PROVIDED ENTRIES Start Marker
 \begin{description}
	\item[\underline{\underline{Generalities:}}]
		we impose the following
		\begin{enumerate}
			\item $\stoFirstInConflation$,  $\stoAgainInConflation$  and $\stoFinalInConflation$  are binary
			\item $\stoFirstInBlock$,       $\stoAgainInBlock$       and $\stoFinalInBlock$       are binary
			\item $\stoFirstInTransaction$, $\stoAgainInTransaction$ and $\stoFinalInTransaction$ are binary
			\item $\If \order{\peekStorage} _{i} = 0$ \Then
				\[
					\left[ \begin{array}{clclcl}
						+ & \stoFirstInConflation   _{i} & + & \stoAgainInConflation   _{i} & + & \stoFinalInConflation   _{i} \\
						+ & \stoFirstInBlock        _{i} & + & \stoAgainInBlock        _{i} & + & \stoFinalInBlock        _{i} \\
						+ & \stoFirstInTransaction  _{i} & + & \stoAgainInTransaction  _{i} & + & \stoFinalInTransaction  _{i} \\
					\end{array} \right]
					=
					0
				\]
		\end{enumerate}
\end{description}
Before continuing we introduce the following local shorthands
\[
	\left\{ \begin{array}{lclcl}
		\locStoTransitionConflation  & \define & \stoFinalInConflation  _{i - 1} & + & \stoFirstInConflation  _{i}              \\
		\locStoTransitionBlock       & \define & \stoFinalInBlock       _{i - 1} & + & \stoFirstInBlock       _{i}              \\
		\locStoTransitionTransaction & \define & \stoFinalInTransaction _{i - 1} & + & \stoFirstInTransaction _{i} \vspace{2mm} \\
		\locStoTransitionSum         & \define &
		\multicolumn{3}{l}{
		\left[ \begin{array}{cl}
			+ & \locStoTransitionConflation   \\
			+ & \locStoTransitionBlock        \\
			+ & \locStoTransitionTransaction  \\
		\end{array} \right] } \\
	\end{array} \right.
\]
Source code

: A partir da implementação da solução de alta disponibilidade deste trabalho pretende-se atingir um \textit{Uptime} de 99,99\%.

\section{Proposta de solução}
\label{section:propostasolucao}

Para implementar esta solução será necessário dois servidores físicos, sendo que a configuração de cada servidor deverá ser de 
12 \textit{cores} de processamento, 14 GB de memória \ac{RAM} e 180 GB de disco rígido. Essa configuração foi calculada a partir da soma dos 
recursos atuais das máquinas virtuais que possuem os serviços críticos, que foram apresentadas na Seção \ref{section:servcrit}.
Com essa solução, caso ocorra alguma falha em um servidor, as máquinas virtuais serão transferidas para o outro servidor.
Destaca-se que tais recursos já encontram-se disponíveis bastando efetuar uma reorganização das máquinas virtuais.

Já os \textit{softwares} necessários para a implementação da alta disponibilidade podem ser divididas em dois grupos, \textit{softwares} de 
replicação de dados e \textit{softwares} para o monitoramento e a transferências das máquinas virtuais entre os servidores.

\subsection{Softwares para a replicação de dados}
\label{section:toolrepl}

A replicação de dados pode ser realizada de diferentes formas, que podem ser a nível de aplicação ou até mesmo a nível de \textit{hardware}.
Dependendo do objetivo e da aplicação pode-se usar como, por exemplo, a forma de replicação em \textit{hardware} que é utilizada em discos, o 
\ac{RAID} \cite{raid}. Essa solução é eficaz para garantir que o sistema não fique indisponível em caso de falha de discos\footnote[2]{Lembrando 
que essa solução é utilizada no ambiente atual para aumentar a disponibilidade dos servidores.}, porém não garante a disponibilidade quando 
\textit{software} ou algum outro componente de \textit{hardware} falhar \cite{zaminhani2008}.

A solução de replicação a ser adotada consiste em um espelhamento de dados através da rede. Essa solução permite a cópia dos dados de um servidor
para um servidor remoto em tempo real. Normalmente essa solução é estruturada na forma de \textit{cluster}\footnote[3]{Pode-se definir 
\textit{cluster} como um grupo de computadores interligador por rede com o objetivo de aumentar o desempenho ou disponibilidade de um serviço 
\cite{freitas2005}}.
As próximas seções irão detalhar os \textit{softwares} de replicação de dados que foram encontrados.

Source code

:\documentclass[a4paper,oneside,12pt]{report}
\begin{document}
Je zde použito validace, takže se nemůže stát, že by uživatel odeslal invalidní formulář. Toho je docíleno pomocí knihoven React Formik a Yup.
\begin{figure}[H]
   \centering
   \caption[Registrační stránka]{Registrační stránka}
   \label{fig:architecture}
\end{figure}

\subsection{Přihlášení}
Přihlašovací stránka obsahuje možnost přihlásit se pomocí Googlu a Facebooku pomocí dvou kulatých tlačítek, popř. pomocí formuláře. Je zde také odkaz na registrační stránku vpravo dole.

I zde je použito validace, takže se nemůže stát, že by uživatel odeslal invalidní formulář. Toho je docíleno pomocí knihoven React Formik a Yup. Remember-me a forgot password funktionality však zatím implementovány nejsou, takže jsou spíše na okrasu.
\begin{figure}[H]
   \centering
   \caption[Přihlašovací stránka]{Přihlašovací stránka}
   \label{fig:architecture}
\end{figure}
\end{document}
PROVIDED ENTRIES End Marker
- [AIM OF THE TASK]
Every record must be output again with its wording unchanged.

- [SOLVED EXERCISE]
 \begin{description}
	\item[\underline{\underline{Generalities:}}]
		we impose the following
		\begin{enumerate}
			\item $\stoFirstInConflation$,  $\stoAgainInConflation$  and $\stoFinalInConflation$  are binary
			\item $\stoFirstInBlock$,       $\stoAgainInBlock$       and $\stoFinalInBlock$       are binary
			\item $\stoFirstInTransaction$, $\stoAgainInTransaction$ and $\stoFinalInTransaction$ are binary
			\item $\If \order{\peekStorage} _{i} = 0$ \Then
				\[
					\left[ \begin{array}{clclcl}
						+ & \stoFirstInConflation   _{i} & + & \stoAgainInConflation   _{i} & + & \stoFinalInConflation   _{i} \\
						+ & \stoFirstInBlock        _{i} & + & \stoAgainInBlock        _{i} & + & \stoFinalInBlock        _{i} \\
						+ & \stoFirstInTransaction  _{i} & + & \stoAgainInTransaction  _{i} & + & \stoFinalInTransaction  _{i} \\
					\end{array} \right]
					=
					0
				\]
		\end{enumerate}
\end{description}
Before continuing we introduce the following local shorthands
\[
	\left\{ \begin{array}{lclcl}
		\locStoTransitionConflation  & \define & \stoFinalInConflation  _{i - 1} & + & \stoFirstInConflation  _{i}              \\
		\locStoTransitionBlock       & \define & \stoFinalInBlock       _{i - 1} & + & \stoFirstInBlock       _{i}              \\
		\locStoTransitionTransaction & \define & \stoFinalInTransaction _{i - 1} & + & \stoFirstInTransaction _{i} \vspace{2mm} \\
		\locStoTransitionSum         & \define &
		\multicolumn{3}{l}{
		\left[ \begin{array}{cl}
			+ & \locStoTransitionConflation   \\
			+ & \locStoTransitionBlock        \\
			+ & \locStoTransitionTransaction  \\
		\end{array} \right] } \\
	\end{array} \right.
\]
Source code

: A partir da implementação da solução de alta disponibilidade deste trabalho pretende-se atingir um \textit{Uptime} de 99,99\%.

\section{Proposta de solução}
\label{section:propostasolucao}

Para implementar esta solução será necessário dois servidores físicos, sendo que a configuração de cada servidor deverá ser de 
12 \textit{cores} de processamento, 14 GB de memória \ac{RAM} e 180 GB de disco rígido. Essa configuração foi calculada a partir da soma dos 
recursos atuais das máquinas virtuais que possuem os serviços críticos, que foram apresentadas na Seção \ref{section:servcrit}.
Com essa solução, caso ocorra alguma falha em um servidor, as máquinas virtuais serão transferidas para o outro servidor.
Destaca-se que tais recursos já encontram-se disponíveis bastando efetuar uma reorganização das máquinas virtuais.

Já os \textit{softwares} necessários para a implementação da alta disponibilidade podem ser divididas em dois grupos, \textit{softwares} de 
replicação de dados e \textit{softwares} para o monitoramento e a transferências das máquinas virtuais entre os servidores.

\subsection{Softwares para a replicação de dados}
\label{section:toolrepl}

A replicação de dados pode ser realizada de diferentes formas, que podem ser a nível de aplicação ou até mesmo a nível de \textit{hardware}.
Dependendo do objetivo e da aplicação pode-se usar como, por exemplo, a forma de replicação em \textit{hardware} que é utilizada em discos, o 
\ac{RAID} \cite{raid}. Essa solução é eficaz para garantir que o sistema não fique indisponível em caso de falha de discos\footnote[2]{Lembrando 
que essa solução é utilizada no ambiente atual para aumentar a disponibilidade dos servidores.}, porém não garante a disponibilidade quando 
\textit{software} ou algum outro componente de \textit{hardware} falhar \cite{zaminhani2008}.

A solução de replicação a ser adotada consiste em um espelhamento de dados através da rede. Essa solução permite a cópia dos dados de um servidor
para um servidor remoto em tempo real. Normalmente essa solução é estruturada na forma de \textit{cluster}\footnote[3]{Pode-se definir 
\textit{cluster} como um grupo de computadores interligador por rede com o objetivo de aumentar o desempenho ou disponibilidade de um serviço 
\cite{freitas2005}}.
As próximas seções irão detalhar os \textit{softwares} de replicação de dados que foram encontrados.

Source code

:\documentclass[a4paper,oneside,12pt]{report}
\begin{document}
Je zde použito validace, takže se nemůže stát, že by uživatel odeslal invalidní formulář. Toho je docíleno pomocí knihoven React Formik a Yup.
\begin{figure}[H]
   \centering
   \caption[Registrační stránka]{Registrační stránka}
   \label{fig:architecture}
\end{figure}

\subsection{Přihlášení}
Přihlašovací stránka obsahuje možnost přihlásit se pomocí Googlu a Facebooku pomocí dvou kulatých tlačítek, popř. pomocí formuláře. Je zde také odkaz na registrační stránku vpravo dole.

I zde je použito validace, takže se nemůže stát, že by uživatel odeslal invalidní formulář. Toho je docíleno pomocí knihoven React Formik a Yup. Remember-me a forgot password funktionality však zatím implementovány nejsou, takže jsou spíše na okrasu.
\begin{figure}[H]
   \centering
   \caption[Přihlašovací stránka]{Přihlašovací stránka}
   \label{fig:architecture}
\end{figure}
\end{document}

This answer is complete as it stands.